- [Your goal]: Go through the data below and gather each line containing "Markinson".

Data excerpts
▽

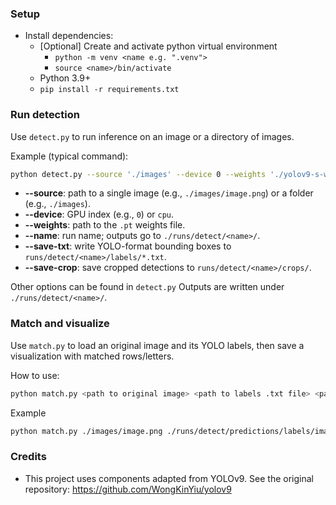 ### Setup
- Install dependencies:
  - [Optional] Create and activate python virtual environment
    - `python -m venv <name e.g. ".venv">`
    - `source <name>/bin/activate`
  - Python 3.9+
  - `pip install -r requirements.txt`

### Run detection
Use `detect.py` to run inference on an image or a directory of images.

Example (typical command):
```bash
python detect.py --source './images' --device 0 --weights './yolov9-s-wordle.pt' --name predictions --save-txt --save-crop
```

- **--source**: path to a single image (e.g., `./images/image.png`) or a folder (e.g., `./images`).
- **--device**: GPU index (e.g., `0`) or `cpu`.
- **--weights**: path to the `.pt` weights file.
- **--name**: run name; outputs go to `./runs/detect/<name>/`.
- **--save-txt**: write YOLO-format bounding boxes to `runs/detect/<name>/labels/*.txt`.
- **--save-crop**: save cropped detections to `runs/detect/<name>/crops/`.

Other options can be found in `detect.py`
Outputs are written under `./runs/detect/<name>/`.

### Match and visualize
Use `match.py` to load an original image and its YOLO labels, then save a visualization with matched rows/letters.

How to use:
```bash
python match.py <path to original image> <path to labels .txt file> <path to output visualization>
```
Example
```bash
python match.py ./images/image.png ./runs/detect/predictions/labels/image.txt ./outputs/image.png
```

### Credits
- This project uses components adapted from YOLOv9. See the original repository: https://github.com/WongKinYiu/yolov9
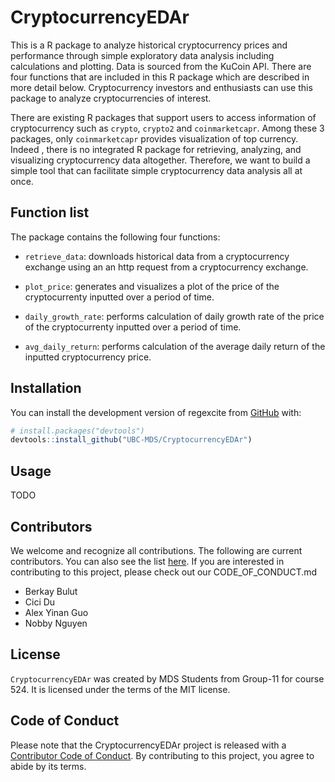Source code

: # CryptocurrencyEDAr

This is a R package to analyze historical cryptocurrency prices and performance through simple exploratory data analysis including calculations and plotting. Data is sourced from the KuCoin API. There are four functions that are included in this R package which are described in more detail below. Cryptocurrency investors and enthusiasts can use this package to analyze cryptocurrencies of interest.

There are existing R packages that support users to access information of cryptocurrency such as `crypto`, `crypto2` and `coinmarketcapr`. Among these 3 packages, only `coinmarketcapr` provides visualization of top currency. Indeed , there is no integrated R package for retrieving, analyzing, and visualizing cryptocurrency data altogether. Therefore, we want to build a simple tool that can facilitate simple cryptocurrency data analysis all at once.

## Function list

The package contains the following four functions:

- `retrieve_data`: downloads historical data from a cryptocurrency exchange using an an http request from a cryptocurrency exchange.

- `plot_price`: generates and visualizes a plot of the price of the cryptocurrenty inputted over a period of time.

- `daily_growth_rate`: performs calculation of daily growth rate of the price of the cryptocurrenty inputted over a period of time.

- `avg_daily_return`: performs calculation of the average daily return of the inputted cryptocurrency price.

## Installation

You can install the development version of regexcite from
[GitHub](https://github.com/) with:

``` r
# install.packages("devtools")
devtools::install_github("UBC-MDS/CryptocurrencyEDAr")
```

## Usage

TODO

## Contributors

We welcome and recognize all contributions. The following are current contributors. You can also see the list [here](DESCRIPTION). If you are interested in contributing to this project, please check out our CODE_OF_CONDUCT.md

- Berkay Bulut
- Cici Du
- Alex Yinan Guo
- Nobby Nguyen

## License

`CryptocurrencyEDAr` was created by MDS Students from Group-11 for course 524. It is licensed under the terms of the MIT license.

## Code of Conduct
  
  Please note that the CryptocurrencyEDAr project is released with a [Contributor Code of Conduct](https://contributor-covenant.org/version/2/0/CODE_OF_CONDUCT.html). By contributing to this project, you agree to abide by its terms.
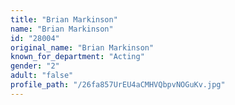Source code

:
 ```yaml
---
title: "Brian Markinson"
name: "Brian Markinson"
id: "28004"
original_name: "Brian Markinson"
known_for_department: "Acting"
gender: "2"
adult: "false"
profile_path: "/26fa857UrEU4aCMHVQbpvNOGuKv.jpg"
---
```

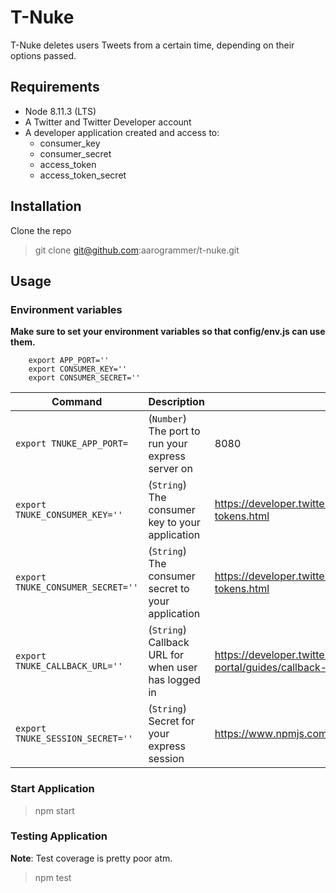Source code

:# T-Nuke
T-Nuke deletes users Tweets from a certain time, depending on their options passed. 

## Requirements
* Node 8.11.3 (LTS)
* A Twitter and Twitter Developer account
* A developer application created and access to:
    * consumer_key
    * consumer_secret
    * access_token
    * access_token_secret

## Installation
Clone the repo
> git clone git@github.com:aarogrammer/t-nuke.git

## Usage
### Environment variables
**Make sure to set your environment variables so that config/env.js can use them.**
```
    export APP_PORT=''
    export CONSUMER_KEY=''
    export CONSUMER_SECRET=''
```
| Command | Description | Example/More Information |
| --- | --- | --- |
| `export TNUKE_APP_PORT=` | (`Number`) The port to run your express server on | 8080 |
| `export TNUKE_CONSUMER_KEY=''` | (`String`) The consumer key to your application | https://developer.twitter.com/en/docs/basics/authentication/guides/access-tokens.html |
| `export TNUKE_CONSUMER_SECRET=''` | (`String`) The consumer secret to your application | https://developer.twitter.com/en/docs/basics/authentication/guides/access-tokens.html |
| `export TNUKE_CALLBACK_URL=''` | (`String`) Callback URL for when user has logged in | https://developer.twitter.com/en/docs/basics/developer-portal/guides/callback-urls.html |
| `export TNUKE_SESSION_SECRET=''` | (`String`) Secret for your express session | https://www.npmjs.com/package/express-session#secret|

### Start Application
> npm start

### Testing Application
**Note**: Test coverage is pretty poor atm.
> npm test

△

- [Written response]:
title: "Brian Markinson"
name: "Brian Markinson"
original_name: "Brian Markinson"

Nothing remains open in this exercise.